Previous research has linked diets high in processed foods to inflammation and reduced cognitive function. However, little is known about how specific nutrients, such as fat, sugar and fiber, affect distinct brain regions and cell types involved in memory. Addressing this gap could help identify biological pathways that are vulnerable to diet and may be targets for intervention.

Ruth Barrientos, Ph.D. — associate professor at The Ohio State University Department of Psychiatry and Behavioral Health and the Institute of Brain, Behavior and Immunology — has previously shown how processed diets impair memory in older rats, a preclinical model of cognition. Building on this work, Barrientos and a collaborative team of researchers — funded by the NCATS Clinical and Translational Science Awards (CTSA) Program — investigated how processed diets differing in sugar and fat content affect brain function in both young and older male rats. The team members published their findings in Brain, Behavior, and Immunity.

To better understand how diet influences memory, the researchers examined mitochondrial function.
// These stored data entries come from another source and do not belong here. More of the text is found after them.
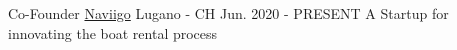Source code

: 
\begin{cventries}
  \cventry
    {Co-Founder} %
    {\href{https://www.naviigo.com}{Naviigo}} %
    {Lugano - CH} %
    {Jun. 2020 -  PRESENT} %
    {
      A Startup for innovating the boat rental process
    }
\end{cventries}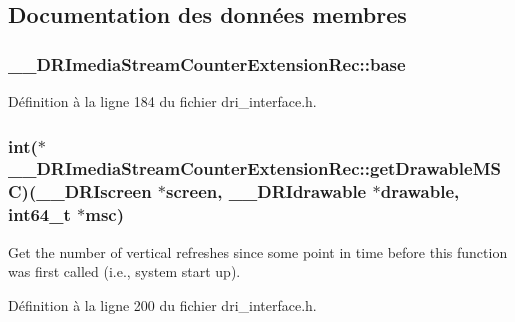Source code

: \subsection{Documentation des données membres}
\hypertarget{struct_____d_r_imedia_stream_counter_extension_rec_a042c5ddf263000434a369b5da09efacc}{
\subsubsection[{base}]{ \-\_\-\-\_\-\-D\-R\-Imedia\-Stream\-Counter\-Extension\-Rec\-::base}}\label{struct_____d_r_imedia_stream_counter_extension_rec_a042c5ddf263000434a369b5da09efacc}


Définition à la ligne 184 du fichier dri\-\_\-interface.\-h.

\hypertarget{struct_____d_r_imedia_stream_counter_extension_rec_a937928e0af1fad374769623dfaf5e84b}{
\subsubsection[{get\-Drawable\-M\-S\-C}]{\setlength{\rightskip}{0pt plus 5cm}int($\ast$ \-\_\-\-\_\-\-D\-R\-Imedia\-Stream\-Counter\-Extension\-Rec\-::get\-Drawable\-M\-S\-C)({\bf \-\_\-\-\_\-\-D\-R\-Iscreen} $\ast$screen, {\bf \-\_\-\-\_\-\-D\-R\-Idrawable} $\ast$drawable, int64\-\_\-t $\ast$msc)}}\label{struct_____d_r_imedia_stream_counter_extension_rec_a937928e0af1fad374769623dfaf5e84b}
Get the number of vertical refreshes since some point in time before this function was first called (i.\-e., system start up). 

Définition à la ligne 200 du fichier dri\-\_\-interface.\-h.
Mitochondria are cellular structures that convert nutrients into energy, a critical process for sustaining neuronal communication. Kedryn Baskin, Ph.D., assistant professor at The Ohio State University Department of Physiology and Cell Biology, specializes in measuring how efficiently mitochondria perform this function. The team also conducted behavioral tests to assess memory performance.
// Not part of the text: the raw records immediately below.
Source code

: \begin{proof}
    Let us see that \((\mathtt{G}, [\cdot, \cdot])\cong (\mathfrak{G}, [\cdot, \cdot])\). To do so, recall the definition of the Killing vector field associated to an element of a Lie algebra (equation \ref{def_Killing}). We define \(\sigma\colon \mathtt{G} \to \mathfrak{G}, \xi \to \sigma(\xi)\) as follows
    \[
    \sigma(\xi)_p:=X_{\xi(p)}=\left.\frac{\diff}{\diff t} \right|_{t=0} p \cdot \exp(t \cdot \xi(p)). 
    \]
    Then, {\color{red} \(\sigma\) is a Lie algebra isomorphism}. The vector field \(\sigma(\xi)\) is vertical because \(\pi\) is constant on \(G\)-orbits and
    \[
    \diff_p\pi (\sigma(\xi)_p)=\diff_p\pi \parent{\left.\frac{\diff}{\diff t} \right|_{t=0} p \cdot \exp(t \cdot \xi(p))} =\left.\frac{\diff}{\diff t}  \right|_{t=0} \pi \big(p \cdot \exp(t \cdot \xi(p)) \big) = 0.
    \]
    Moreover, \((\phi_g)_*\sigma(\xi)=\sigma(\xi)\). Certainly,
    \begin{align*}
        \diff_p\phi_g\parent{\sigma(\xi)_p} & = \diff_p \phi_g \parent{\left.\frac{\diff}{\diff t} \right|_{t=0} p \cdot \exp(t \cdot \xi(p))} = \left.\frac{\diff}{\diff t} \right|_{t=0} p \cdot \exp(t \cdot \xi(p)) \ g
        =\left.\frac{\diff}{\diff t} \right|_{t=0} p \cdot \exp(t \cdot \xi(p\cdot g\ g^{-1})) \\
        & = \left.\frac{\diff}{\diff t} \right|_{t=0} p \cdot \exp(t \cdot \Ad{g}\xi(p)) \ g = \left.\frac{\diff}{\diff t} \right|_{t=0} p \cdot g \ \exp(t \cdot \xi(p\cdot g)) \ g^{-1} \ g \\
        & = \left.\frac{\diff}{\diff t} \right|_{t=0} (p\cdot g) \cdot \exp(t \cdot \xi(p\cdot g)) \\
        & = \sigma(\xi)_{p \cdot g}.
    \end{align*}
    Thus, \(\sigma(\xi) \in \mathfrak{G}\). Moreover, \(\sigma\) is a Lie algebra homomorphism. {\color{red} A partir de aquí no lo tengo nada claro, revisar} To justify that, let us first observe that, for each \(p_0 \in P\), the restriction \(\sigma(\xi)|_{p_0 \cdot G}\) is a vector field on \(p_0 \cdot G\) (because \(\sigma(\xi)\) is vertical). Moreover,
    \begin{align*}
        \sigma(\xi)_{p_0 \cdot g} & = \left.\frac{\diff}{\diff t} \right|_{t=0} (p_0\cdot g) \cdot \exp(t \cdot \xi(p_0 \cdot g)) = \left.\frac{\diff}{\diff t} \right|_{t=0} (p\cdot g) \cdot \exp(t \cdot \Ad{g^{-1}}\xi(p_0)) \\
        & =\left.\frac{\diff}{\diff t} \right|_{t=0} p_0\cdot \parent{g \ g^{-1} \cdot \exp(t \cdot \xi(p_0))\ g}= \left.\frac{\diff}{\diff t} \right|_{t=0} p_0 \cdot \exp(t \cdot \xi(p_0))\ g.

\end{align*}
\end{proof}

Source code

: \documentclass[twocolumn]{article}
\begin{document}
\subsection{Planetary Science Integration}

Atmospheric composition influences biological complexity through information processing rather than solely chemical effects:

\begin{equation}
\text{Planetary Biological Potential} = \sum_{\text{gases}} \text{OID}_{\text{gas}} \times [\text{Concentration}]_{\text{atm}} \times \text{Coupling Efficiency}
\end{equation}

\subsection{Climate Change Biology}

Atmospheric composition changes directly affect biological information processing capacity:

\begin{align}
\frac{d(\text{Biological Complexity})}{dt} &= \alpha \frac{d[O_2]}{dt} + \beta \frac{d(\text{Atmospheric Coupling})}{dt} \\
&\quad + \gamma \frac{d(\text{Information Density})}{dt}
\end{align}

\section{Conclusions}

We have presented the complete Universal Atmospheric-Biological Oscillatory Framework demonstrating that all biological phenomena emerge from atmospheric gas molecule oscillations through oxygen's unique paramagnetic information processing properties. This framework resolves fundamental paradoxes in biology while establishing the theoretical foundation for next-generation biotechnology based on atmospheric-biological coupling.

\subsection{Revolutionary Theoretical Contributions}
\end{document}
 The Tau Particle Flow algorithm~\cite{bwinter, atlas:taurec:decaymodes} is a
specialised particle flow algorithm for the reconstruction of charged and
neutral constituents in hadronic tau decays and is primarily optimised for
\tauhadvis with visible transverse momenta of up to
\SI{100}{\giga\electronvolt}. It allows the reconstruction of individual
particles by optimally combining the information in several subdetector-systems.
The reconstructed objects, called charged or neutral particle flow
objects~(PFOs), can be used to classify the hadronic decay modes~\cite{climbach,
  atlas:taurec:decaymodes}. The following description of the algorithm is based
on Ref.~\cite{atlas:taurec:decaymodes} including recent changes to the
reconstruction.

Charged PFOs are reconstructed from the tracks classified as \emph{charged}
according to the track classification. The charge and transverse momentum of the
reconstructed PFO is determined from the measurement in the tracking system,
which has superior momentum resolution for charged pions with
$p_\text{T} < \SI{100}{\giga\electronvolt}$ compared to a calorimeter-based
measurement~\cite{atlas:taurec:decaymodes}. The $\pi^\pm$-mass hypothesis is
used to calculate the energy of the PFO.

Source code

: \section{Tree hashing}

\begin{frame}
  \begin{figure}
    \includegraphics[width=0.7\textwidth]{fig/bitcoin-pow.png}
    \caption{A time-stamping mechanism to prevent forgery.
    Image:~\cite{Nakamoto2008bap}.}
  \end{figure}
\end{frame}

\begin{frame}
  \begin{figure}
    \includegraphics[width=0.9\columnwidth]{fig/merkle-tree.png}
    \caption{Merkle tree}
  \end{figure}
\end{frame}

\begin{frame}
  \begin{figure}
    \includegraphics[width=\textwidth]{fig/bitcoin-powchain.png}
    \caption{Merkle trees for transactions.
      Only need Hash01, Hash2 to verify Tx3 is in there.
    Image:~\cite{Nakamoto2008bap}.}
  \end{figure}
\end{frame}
The team found that in older rats, just three days of exposure to processed diets, regardless of whether they were high in sugar or fat, triggered brain inflammation and impaired amygdala-dependent memory. “The amygdala is involved in forming emotional memories. For example, a person being able to recognize a dog that bit them a couple of weeks ago,” explained Barrientos. In contrast, hippocampal-dependent memory — which supports the recall of language, spatial navigation, facts and experiences — was particularly affected by high-fat diets. Across conditions, microglia — immune cells in the brain that support neuronal health — showed the most pronounced changes.
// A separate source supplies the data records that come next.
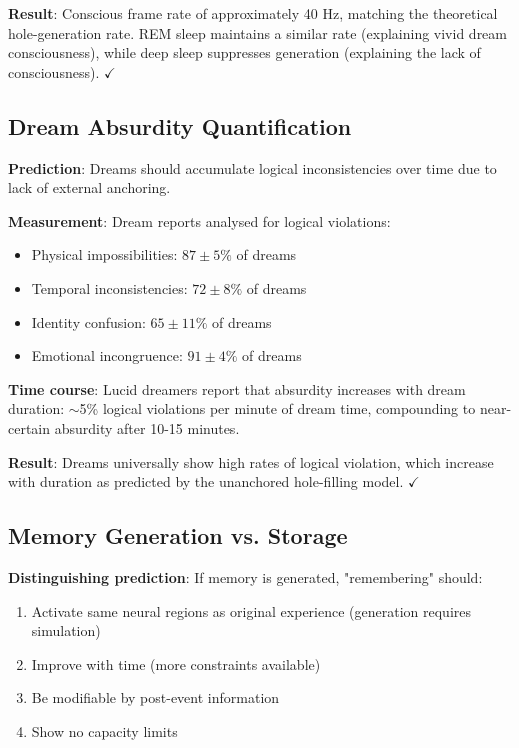 \documentclass[11pt,a4paper]{article}
\begin{document}
\textbf{Result}: Conscious frame rate of approximately 40 Hz, matching the theoretical hole-generation rate. REM sleep maintains a similar rate (explaining vivid dream consciousness), while deep sleep suppresses generation (explaining the lack of consciousness). $\checkmark$

\subsection{Dream Absurdity Quantification}

\textbf{Prediction}: Dreams should accumulate logical inconsistencies over time due to lack of external anchoring.

\textbf{Measurement}: Dream reports analysed for logical violations:
\begin{itemize}
\item Physical impossibilities: $87 \pm 5\%$ of dreams
\item Temporal inconsistencies: $72 \pm 8\%$ of dreams
\item Identity confusion: $65 \pm 11\%$ of dreams
\item Emotional incongruence: $91 \pm 4\%$ of dreams
\end{itemize}

\textbf{Time course}: Lucid dreamers report that absurdity increases with dream duration: $\sim$5\% logical violations per minute of dream time, compounding to near-certain absurdity after 10-15 minutes.

\textbf{Result}: Dreams universally show high rates of logical violation, which increase with duration as predicted by the unanchored hole-filling model. $\checkmark$

\subsection{Memory Generation vs. Storage}

\textbf{Distinguishing prediction}: If memory is generated, "remembering" should:
\begin{enumerate}
\item Activate same neural regions as original experience (generation requires simulation)
\item Improve with time (more constraints available)
\item Be modifiable by post-event information
\item Show no capacity limits
\end{enumerate}
\end{document}
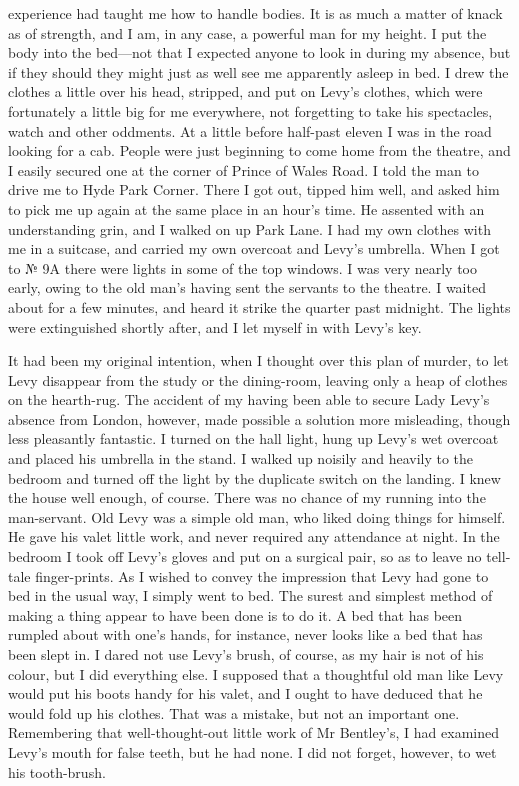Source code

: experience had taught me how to handle bodies. It is as much a matter of knack as of strength, and I am, in any case, a powerful man for my height. I put the body into the bed—not that I expected anyone to look in during my absence, but if they should they might just as well see me apparently asleep in bed. I drew the clothes a little over his head, stripped, and put on Levy's clothes, which were fortunately a little big for me everywhere, not forgetting to take his spectacles, watch and other oddments. At a little before half-past eleven I was in the road looking for a cab. People were just beginning to come home from the theatre, and I easily secured one at the corner of Prince of Wales Road. I told the man to drive me to Hyde Park Corner. There I got out, tipped him well, and asked him to pick me up again at the same place in an hour's time. He assented with an understanding grin, and I walked on up Park Lane. I had my own clothes with me in a suitcase, and carried my own overcoat and Levy's umbrella. When I got to № 9A there were lights in some of the top windows. I was very nearly too early, owing to the old man's having sent the servants to the theatre. I waited about for a few minutes, and heard it strike the quarter past midnight. The lights were extinguished shortly after, and I let myself in with Levy's key.

It had been my original intention, when I thought over this plan of murder, to let Levy disappear from the study or the dining-room, leaving only a heap of clothes on the hearth-rug. The accident of my having been able to secure Lady Levy's absence from London, however, made possible a solution more misleading, though less pleasantly fantastic. I turned on the hall light, hung up Levy's wet overcoat and placed his umbrella in the stand. I walked up noisily and heavily to the bedroom and turned off the light by the duplicate switch on the landing. I knew the house well enough, of course. There was no chance of my running into the man-servant. Old Levy was a simple old man, who liked doing things for himself. He gave his valet little work, and never required any attendance at night. In the bedroom I took off Levy's gloves and put on a surgical pair, so as to leave no tell-tale finger-prints. As I wished to convey the impression that Levy had gone to bed in the usual way, I simply went to bed. The surest and simplest method of making a thing appear to have been done is to do it. A bed that has been rumpled about with one's hands, for instance, never looks like a bed that has been slept in. I dared not use Levy's brush, of course, as my hair is not of his colour, but I did everything else. I supposed that a thoughtful old man like Levy would put his boots handy for his valet, and I ought to have deduced that he would fold up his clothes. That was a mistake, but not an important one. Remembering that well-thought-out little work of Mr Bentley's, I had examined Levy's mouth for false teeth, but he had none. I did not forget, however, to wet his tooth-brush.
These findings help pinpoint how diet disrupts specific biological pathways in the brain, offering insight into mechanisms that could be targeted to prevent or reverse cognitive decline. This type of mechanistic understanding is central to advancing translational science, a core focus of NCATS, which aims to accelerate the development of interventions that improve human health.

This research also aligns with broader NIH priorities, including efforts to better understand how nutrition influences health and disease and to develop strategies to address diet-related conditions that affect aging populations. “This study highlights the importance of everyday nutrition for cognition and brain function,” stated Baskin.

Notably, all the processed diets in this study lacked fiber, reinforcing its importance in maintaining brain health. Barrientos plans to investigate whether restoring fiber to processed diets can reverse memory impairments, while Baskin will examine how other dietary components and additives affect brain and muscle function. Together, this work could advance efforts to translate basic research findings into practical strategies for preventing memory impairment and improving people’s well-being.

Michael Kurilla, M.D., Ph.D., director of NCATS’ Division of Clinical Innovation, which administers the CTSA Program, stated, “Understanding how diet and nutrition impact brain functions can give individuals the tools they need to lead healthier lives.”